#### [What you have to do]
Produce a copy of every line in the records that holds the string "entre".

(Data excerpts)
Start of Block

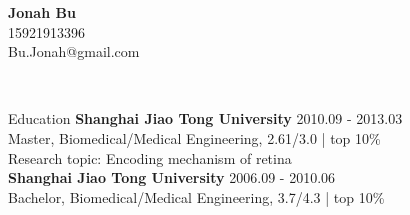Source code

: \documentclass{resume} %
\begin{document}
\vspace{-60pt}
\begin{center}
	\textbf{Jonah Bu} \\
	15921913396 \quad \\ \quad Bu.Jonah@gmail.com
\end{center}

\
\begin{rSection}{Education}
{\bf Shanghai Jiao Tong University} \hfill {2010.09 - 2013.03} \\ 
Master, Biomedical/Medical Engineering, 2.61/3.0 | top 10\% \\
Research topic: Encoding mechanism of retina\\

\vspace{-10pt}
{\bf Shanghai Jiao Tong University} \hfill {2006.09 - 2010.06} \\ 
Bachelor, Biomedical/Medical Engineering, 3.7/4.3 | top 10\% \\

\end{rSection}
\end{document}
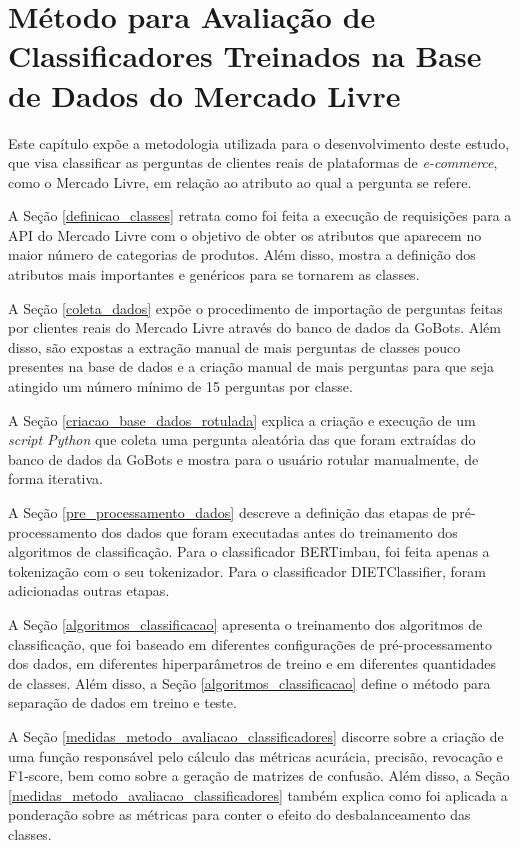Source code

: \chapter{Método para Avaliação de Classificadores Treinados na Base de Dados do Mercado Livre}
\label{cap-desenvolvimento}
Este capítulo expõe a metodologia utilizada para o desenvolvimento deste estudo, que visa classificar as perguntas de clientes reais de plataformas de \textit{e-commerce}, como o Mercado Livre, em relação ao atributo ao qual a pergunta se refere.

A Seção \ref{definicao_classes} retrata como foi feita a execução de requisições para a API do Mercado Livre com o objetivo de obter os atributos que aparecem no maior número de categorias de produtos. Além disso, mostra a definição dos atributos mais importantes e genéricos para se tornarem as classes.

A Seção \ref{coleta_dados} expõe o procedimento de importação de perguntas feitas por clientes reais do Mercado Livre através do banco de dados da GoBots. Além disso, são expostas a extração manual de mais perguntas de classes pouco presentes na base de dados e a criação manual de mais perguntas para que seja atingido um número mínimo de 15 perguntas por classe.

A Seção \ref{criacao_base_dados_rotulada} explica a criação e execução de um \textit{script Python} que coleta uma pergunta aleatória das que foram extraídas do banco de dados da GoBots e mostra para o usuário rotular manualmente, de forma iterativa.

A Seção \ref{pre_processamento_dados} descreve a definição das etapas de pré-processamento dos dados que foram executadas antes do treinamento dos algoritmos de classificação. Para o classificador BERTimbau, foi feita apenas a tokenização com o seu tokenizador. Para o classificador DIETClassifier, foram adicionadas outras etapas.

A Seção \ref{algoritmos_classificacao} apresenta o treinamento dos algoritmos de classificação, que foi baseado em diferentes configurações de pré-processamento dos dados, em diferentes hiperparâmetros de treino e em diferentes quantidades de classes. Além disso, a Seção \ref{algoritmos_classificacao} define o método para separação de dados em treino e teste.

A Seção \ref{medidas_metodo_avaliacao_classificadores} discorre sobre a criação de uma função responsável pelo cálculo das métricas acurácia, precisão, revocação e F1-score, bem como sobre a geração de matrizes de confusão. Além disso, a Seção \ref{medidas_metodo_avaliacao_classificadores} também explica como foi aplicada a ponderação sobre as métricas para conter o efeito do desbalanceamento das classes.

End of Block
Start of Block

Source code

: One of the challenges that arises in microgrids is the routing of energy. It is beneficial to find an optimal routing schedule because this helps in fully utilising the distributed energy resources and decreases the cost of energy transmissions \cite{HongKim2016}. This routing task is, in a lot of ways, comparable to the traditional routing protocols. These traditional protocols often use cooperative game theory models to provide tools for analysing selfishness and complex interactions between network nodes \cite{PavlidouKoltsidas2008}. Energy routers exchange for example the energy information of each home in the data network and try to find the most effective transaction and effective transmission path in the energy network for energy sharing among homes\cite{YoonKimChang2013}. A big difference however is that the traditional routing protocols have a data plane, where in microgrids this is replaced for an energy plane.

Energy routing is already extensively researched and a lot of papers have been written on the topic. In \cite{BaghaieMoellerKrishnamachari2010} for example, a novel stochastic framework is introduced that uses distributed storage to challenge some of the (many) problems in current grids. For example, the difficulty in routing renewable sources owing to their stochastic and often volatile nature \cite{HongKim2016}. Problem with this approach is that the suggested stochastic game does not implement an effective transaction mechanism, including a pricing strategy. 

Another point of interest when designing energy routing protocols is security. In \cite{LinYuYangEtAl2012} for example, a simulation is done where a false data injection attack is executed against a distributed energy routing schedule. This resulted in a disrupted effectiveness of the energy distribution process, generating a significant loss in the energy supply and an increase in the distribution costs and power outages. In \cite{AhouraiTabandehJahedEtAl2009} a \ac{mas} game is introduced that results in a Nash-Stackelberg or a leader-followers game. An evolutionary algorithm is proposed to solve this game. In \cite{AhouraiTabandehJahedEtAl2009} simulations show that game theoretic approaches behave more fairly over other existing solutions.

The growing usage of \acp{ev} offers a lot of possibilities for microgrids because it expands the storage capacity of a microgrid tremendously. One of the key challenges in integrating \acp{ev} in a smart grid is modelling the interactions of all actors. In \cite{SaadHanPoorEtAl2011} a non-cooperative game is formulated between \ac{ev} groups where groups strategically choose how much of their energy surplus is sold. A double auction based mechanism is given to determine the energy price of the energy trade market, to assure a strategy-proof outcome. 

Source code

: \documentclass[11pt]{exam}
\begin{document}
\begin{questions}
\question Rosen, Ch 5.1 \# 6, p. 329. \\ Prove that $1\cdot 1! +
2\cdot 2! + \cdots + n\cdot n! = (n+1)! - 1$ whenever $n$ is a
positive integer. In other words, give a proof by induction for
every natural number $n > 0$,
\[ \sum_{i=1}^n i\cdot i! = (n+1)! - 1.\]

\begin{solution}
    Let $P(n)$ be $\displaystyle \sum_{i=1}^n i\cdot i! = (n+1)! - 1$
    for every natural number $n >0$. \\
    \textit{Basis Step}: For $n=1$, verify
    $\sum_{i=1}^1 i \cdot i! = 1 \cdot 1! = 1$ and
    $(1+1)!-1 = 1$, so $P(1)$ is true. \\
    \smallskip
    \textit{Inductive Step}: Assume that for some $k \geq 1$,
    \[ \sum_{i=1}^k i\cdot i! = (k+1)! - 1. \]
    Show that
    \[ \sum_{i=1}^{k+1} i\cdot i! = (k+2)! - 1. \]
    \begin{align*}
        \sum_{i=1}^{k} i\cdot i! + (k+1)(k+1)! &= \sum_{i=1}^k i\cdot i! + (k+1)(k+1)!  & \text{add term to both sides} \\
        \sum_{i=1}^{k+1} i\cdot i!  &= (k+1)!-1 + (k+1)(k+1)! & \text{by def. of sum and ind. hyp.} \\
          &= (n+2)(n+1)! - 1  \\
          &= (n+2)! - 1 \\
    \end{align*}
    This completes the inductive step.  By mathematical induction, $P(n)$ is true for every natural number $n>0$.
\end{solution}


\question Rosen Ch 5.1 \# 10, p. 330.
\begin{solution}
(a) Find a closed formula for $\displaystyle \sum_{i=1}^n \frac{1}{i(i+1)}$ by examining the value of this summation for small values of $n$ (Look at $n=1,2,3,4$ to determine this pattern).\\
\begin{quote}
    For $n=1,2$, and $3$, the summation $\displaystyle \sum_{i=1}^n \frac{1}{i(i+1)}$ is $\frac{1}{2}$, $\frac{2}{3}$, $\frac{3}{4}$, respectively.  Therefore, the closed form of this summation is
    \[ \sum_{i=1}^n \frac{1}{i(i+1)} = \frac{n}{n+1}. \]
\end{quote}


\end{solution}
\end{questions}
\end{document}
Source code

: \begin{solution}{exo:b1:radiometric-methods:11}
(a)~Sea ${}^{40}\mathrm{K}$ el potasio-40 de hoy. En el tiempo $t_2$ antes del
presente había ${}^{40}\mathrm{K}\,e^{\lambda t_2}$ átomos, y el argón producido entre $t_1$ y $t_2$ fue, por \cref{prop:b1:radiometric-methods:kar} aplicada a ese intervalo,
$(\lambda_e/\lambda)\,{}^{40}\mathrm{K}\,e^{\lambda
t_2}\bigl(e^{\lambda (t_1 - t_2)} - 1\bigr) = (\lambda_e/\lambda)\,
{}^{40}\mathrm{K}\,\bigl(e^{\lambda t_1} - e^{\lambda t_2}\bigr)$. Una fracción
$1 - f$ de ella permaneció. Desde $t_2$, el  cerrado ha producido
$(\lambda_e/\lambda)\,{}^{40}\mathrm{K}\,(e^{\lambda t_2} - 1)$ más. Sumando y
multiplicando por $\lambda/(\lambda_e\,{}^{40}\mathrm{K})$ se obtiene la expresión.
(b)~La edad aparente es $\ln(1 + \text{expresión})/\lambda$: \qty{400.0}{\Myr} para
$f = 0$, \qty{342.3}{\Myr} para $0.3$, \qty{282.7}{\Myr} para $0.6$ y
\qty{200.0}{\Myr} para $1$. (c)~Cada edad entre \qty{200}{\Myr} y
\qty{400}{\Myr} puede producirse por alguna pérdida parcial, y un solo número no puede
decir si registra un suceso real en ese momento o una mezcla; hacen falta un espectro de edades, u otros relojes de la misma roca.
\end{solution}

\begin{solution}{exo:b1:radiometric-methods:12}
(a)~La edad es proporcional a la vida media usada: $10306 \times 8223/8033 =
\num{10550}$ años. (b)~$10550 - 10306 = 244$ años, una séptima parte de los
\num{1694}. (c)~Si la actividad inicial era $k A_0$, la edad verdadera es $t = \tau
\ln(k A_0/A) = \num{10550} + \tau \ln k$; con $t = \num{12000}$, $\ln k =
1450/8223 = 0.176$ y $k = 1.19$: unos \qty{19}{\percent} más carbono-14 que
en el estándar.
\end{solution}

End of Block

#### [Output for this exercise]
presente había ${}^{40}\mathrm{K}\,e^{\lambda t_2}$ átomos, y el argón producido entre $t_1$ y $t_2$ fue, por \cref{prop:b1:radiometric-methods:kar} aplicada a ese intervalo,
\qty{200.0}{\Myr} para $1$. (c)~Cada edad entre \qty{200}{\Myr} y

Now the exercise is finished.